**Input data**
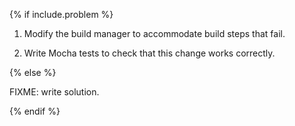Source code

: {% if include.problem %}

1.  Modify the build manager to accommodate build steps that fail.

2.  Write Mocha tests to check that this change works correctly.

{% else %}

FIXME: write solution.

{% endif %}
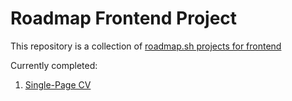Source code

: # Roadmap Frontend Project
This repository is a collection of [roadmap.sh projects for frontend](https://roadmap.sh/frontend/projects)

Currently completed:
1. [Single-Page CV](https://roadmap.sh/projects/single-page-cv)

**Exercise brief**
If a line in the records above holds the string "https", copy it.

**Written response**
This repository is a collection of [roadmap.sh projects for frontend](https://roadmap.sh/frontend/projects)
1. [Single-Page CV](https://roadmap.sh/projects/single-page-cv)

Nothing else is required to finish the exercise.